When you sync APT content (deb type repository) into Katello, you must provide not only the “Upstream URL” (e.g. http://ftp.de.debian.org/debian/), but also at least one “Release/distribution” (e.g.: buster), and may restrict the “Components” you want to sync as well. (Leaving the “Components” field blank implies syncing all available components, similar for “Architectures”).

When you then look at the APT repository as published by Katello, you will again find all the distributions and components you have synced, however, you will also find one additional distribution named “default”, containing a single component named “all”. As the naming suggests, this extra distribution contains all the Packages from all the other “structured” distribution-component combinations in the repo within a single “catch all” component.

If you use subscription-manager for Debian or Ubuntu in order to register your APT content hosts with Katello (e.g. by using one of the clients from http://oss.atix.de/), then subscription-manager will always consume the “default/all” distribution-component combination, and will simply ignore the structured APT components.

The reason, is that Katello will only provide subscription-manager with the Katello repository publication URL for each repo, so subscription-manager has no way of knowing what structured distributions and components there might be.

Why change this now?

The above approach has various disadvantages and limitations:

  • It is hard for users to understand what the “default/all” simple publication is all about, since they are used to the APT repo structure from the upstream repos they sync.
  • It is also hard for users to understand that the structured components they are used to are present within Katello, but are ultimately unused by subscription-manager and the clients.
  • Publishing both “default/all” and structured components is a significant overhead, that increases APT repo sync times by roughly a third.
  • Many client side features like “APT pinning” or the “apt list --upgradable” command, expect structured APT components, and will not work as designed with “default/all”.

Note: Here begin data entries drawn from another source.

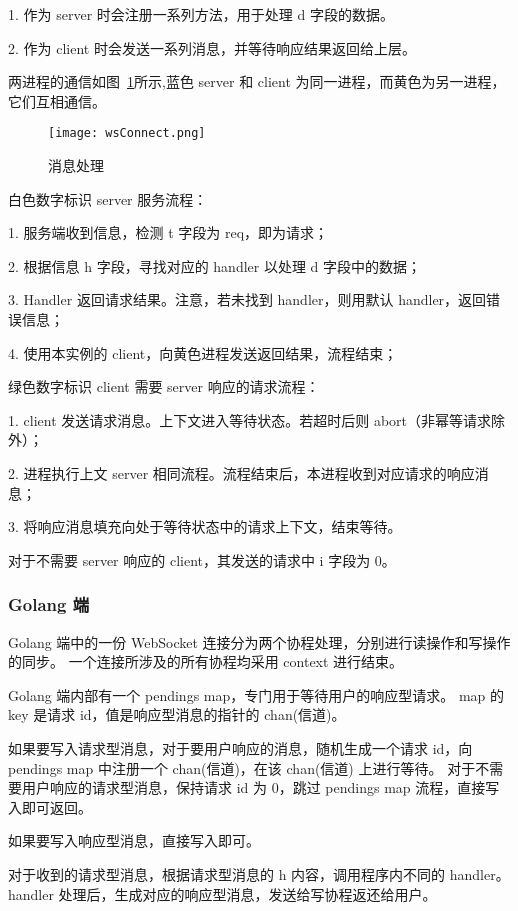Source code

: 1. 作为 server 时会注册一系列方法，用于处理 d 字段的数据。

2. 作为 client 时会发送一系列消息，并等待响应结果返回给上层。

两进程的通信如图~\ref{fig:wsConnect}所示,蓝色 server 和 client 为同一进程，而黄色为另一进程，它们互相通信。
\begin{figure}[!htp]
    \centering
    \texttt{[image: wsConnect.png]}
    \caption{消息处理}
    \label{fig:wsConnect}
  \end{figure}

白色数字标识 server 服务流程：

1. 服务端收到信息，检测 t 字段为 req，即为请求；

2. 根据信息 h 字段，寻找对应的 handler 以处理 d 字段中的数据；

3. Handler 返回请求结果。注意，若未找到 handler，则用默认 handler，返回错误信息；

4. 使用本实例的 client，向黄色进程发送返回结果，流程结束；

绿色数字标识 client 需要 server 响应的请求流程：

1. client 发送请求消息。上下文进入等待状态。若超时后则 abort（非幂等请求除外）；

2. 进程执行上文 server 相同流程。流程结束后，本进程收到对应请求的响应消息；

3. 将响应消息填充向处于等待状态中的请求上下文，结束等待。

对于不需要 server 响应的 client，其发送的请求中 i 字段为 0。

\subsubsection{Golang 端}
Golang 端中的一份 WebSocket 连接分为两个协程处理，分别进行读操作和写操作的同步。
一个连接所涉及的所有协程均采用 context 进行结束。

Golang 端内部有一个 pendings map，专门用于等待用户的响应型请求。
map 的 key 是请求 id，值是响应型消息的指针的 chan(信道)。

如果要写入请求型消息，对于要用户响应的消息，随机生成一个请求 id，向 pendings map 中注册一个 chan(信道)，在该 chan(信道) 上进行等待。
对于不需要用户响应的请求型消息，保持请求 id 为 0，跳过 pendings map 流程，直接写入即可返回。

如果要写入响应型消息，直接写入即可。

对于收到的请求型消息，根据请求型消息的 h 内容，调用程序内不同的 handler。handler 处理后，生成对应的响应型消息，发送给写协程返还给用户。


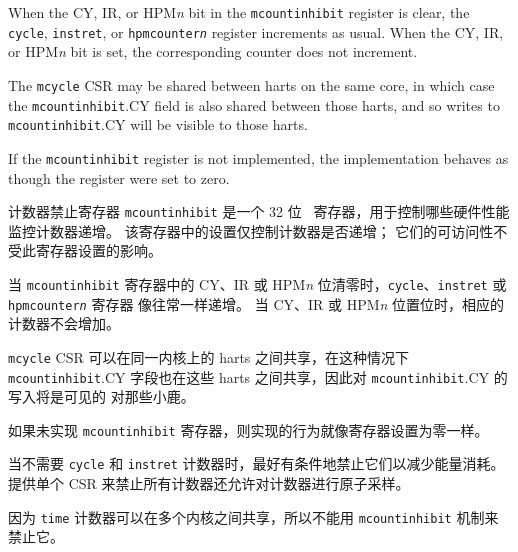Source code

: When the CY, IR, or HPM{\em n} bit in the {\tt mcountinhibit} register is
clear, the {\tt cycle}, {\tt instret}, or {\tt hpmcounter{\em n}} register
increments as usual.  When the CY, IR, or HPM{\em n} bit is set, the
corresponding counter does not increment.

The {\tt mcycle} CSR may be shared between harts on the same core, in which
case the {\tt mcountinhibit}.CY field is also shared between those harts,
and so writes to {\tt mcountinhibit}.CY will be visible to those harts.

If the {\tt mcountinhibit} register is not implemented, the implementation
behaves as though the register were set to zero.
\fi

计数器禁止寄存器 {\tt mcountinhibit} 是一个 32 位 \warl\ 寄存器，用于控制哪些硬件性能监控计数器递增。 该寄存器中的设置仅控制计数器是否递增； 它们的可访问性不受此寄存器设置的影响。

当 {\tt mcountinhibit} 寄存器中的 CY、IR 或 HPM{\em n} 位清零时，{\tt cycle}、{\tt instret} 或 {\tt hpmcounter{\em n}} 寄存器 像往常一样递增。 当 CY、IR 或 HPM{\em n} 位置位时，相应的计数器不会增加。

{\tt mcycle} CSR 可以在同一内核上的 harts 之间共享，在这种情况下 {\tt mcountinhibit}.CY 字段也在这些 harts 之间共享，因此对 {\tt mcountinhibit}.CY 的写入将是可见的 对那些小鹿。

如果未实现 {\tt mcountinhibit} 寄存器，则实现的行为就像寄存器设置为零一样。

\iffalse
\begin{commentary}
When the {\tt cycle} and {\tt instret} counters are not needed, it is
desirable to conditionally inhibit them to reduce energy consumption.
Providing a single CSR to inhibit all counters also allows the counters to be
atomically sampled.

Because the {\tt time} counter can be shared between multiple cores, it
cannot be inhibited with the {\tt mcountinhibit} mechanism.
\end{commentary}
\fi

\begin{commentary}
当不需要 {\tt cycle} 和 {\tt instret} 计数器时，最好有条件地禁止它们以减少能量消耗。 提供单个 CSR 来禁止所有计数器还允许对计数器进行原子采样。

因为 {\tt time} 计数器可以在多个内核之间共享，所以不能用 {\tt mcountinhibit} 机制来禁止它。
\end{commentary}


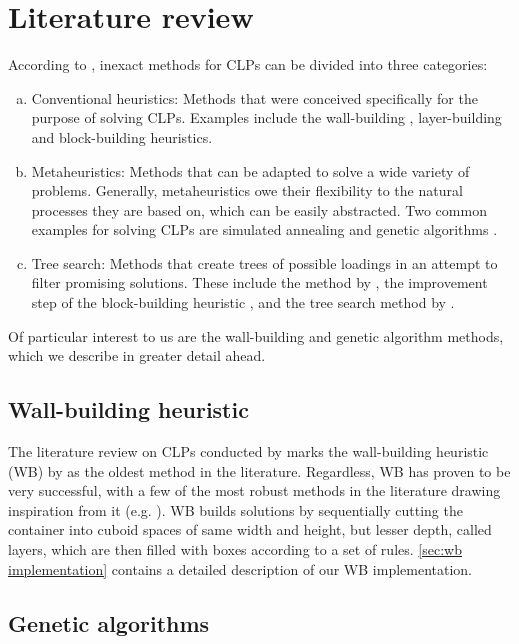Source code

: \section{Literature review}

According to \textcite{FANSLAU2010}, inexact methods for CLPs can be divided into three categories:

\begin{enumerate}[(a)]
    \item Conventional heuristics: Methods that were conceived specifically for the purpose of solving CLPs. Examples include the wall-building \cite{GEORGE1980}, layer-building \cite{BISCHOFF1995} and block-building \cite{ELEY2002} heuristics.
    \item Metaheuristics: Methods that can be adapted to solve a wide variety of problems. Generally, metaheuristics owe their flexibility to the natural processes they are based on, which can be easily abstracted. Two common examples for solving CLPs are simulated annealing \cite{EGEBLAD2009} and genetic algorithms \cite{GONÇALVES2011}.
    \item Tree search: Methods that create trees of possible loadings in an attempt to filter promising solutions. These include the method by \textcite{FANSLAU2010}, the improvement step of the block-building heuristic \cite{ELEY2002}, and the tree search method by \textcite{LIU2014}.
\end{enumerate}

Of particular interest to us are the wall-building and genetic algorithm methods, which we describe in greater detail ahead.

\subsection{Wall-building heuristic}

The literature review on CLPs conducted by \textcite{BORTFELDT2012} marks the wall-building heuristic (WB) by \textcite{GEORGE1980} as the oldest method in the literature. Regardless, WB has proven to be very successful, with a few of the most robust methods in the literature drawing inspiration from it (e.g. \cite{EGEBLAD2010}). WB builds solutions by sequentially cutting the container into cuboid spaces of same width and height, but lesser depth, called layers, which are then filled with boxes according to a set of rules. \cref{sec:wb implementation} contains a detailed description of our WB implementation.

\subsection{Genetic algorithms}

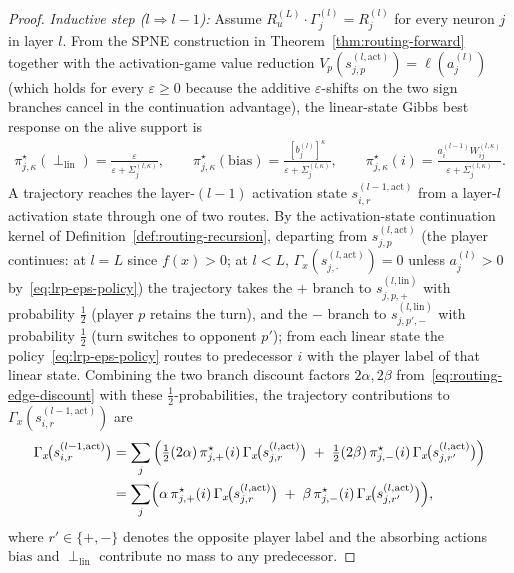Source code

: \documentclass[twoside]{article}
\newcommand{\1}{\mathbf{1}}
\begin{document}
\begin{proof}
\emph{Inductive step ($l \Rightarrow l-1$):} Assume $R_u^{(L)} \cdot \Gamma^{(l)}_j = R^{(l)}_j$
for every neuron $j$ in layer $l$. From the SPNE construction in Theorem~\ref{thm:routing-forward}
together with the activation-game value reduction $V_p(s_{j,p}^{(l,\mathrm{act})}) =
    \ell(a_j^{(l)})$ (which holds for every $\varepsilon \ge 0$ because the additive
$\varepsilon$-shifts on the two sign branches cancel in the continuation advantage), the
linear-state Gibbs best response on the alive support is
\begin{align}\label{eq:lrp-eps-policy}
    \pi_{j,\kappa}^\star(\perp_{\mathrm{lin}}) = \frac{\varepsilon}{\varepsilon +
    \Sigma_j^{(l,\kappa)}},
    \qquad
    \pi_{j,\kappa}^\star(\mathrm{bias}) = \frac{[b_j^{(l)}]^\kappa}{\varepsilon +
    \Sigma_j^{(l,\kappa)}},
    \qquad
    \pi_{j,\kappa}^\star(i) = \frac{a_i^{(l-1)} W_{ij}^{(l,\kappa)}}{\varepsilon +
    \Sigma_j^{(l,\kappa)}}.
\end{align}
A trajectory reaches the layer-$(l-1)$ activation state $s_{i,r}^{(l-1, \mathrm{act})}$ from a
layer-$l$ activation state through one of two routes. By the activation-state continuation kernel
of Definition~\ref{def:routing-recursion}, departing from $s_{j,p}^{(l, \mathrm{act})}$ (the player
continues: at $l=L$ since $f(x)>0$; at $l<L$, $\Gamma_x(s_{j,\cdot}^{(l,\mathrm{act})})=0$ unless
$a_j^{(l)}>0$ by~\eqref{eq:lrp-eps-policy}) the trajectory takes the $+$ branch to $s_{j,p,+}^{(l,
    \mathrm{lin})}$ with probability $\tfrac12$ (player $p$ retains the turn), and the $-$ branch to
$s_{j,p',-}^{(l, \mathrm{lin})}$ with probability $\tfrac12$ (turn switches to opponent $p'$); from
each linear state the policy~\eqref{eq:lrp-eps-policy} routes to predecessor $i$ with the player
label of that linear state. Combining the two branch discount factors $2\alpha, 2\beta$
from~\eqref{eq:routing-edge-discount} with these $\tfrac12$-probabilities, the trajectory
contributions to $\Gamma_x(s_{i,r}^{(l-1,\mathrm{act})})$ are
\begin{align}
    \Gamma_x\!\bigl(s_{i,r}^{(l-1, \mathrm{act})}\bigr)
    &=
    \sum_j \left(
    \tfrac12 (2\alpha)\, \pi_{j,+}^\star(i)\, \Gamma_x\!\bigl(s_{j,r}^{(l, \mathrm{act})}\bigr)
    \;+\;
    \tfrac12 (2\beta)\, \pi_{j,-}^\star(i)\, \Gamma_x\!\bigl(s_{j,r'}^{(l, \mathrm{act})}\bigr)
    \right) \nonumber \\
    &=
    \sum_j \Bigl(
    \alpha\, \pi_{j,+}^\star(i)\, \Gamma_x\!\bigl(s_{j,r}^{(l, \mathrm{act})}\bigr)
    \;+\;
    \beta\, \pi_{j,-}^\star(i)\, \Gamma_x\!\bigl(s_{j,r'}^{(l, \mathrm{act})}\bigr)
    \Bigr), \label{eq:routing-per-state-recursion}
\end{align}
where $r' \in \{+,-\}$ denotes the opposite player label and the absorbing actions $\mathrm{bias}$
and $\perp_{\mathrm{lin}}$ contribute no mass to any predecessor.


\end{proof}
\end{document}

Go ahead and change it then?

There are several parts to the puzzle of using exclusively strcutured APT components within Katello, and all of them need to be in place for the story to work. As a result, we plan to roll out this change over several Katello releases. The first release, will include an option to enable structured APT for testing. Once we are confident everything is in place, using structured APT will become the default, and eventually the old “simple publish” will be dropped alltogether. The feature will require all APT hosts to use the latest version of subscription-manager from http://oss.atix.de/, so the above step wise transition will provide plenty of time to ensure this is the case.

This RFC is your chance to learn of these plans early, and weigh in with any concerns.

What is the current state?

Remaining challenges and limitations

  • There are still situations in the current implementation that will fall back to the old “default/all” behaviour. Until this is fixed, we cannot disable simple publishing to reap the performance rewards of an all structured APT world.
  • It is a rare but not unheard of use case, to change the list of components being synced on the repository page. Currently, doing so, will immediately update the list of components on all registered hosts, regardless of whether the change has actually propagated to the LCENV used yet. Fixing this requires candlepin to associate different “cp2_content” with different LCENVs. However, Katello is currently not set up to do this, since Katello associates a single content path with the root repository and not one for each repository as used for a single LCENV.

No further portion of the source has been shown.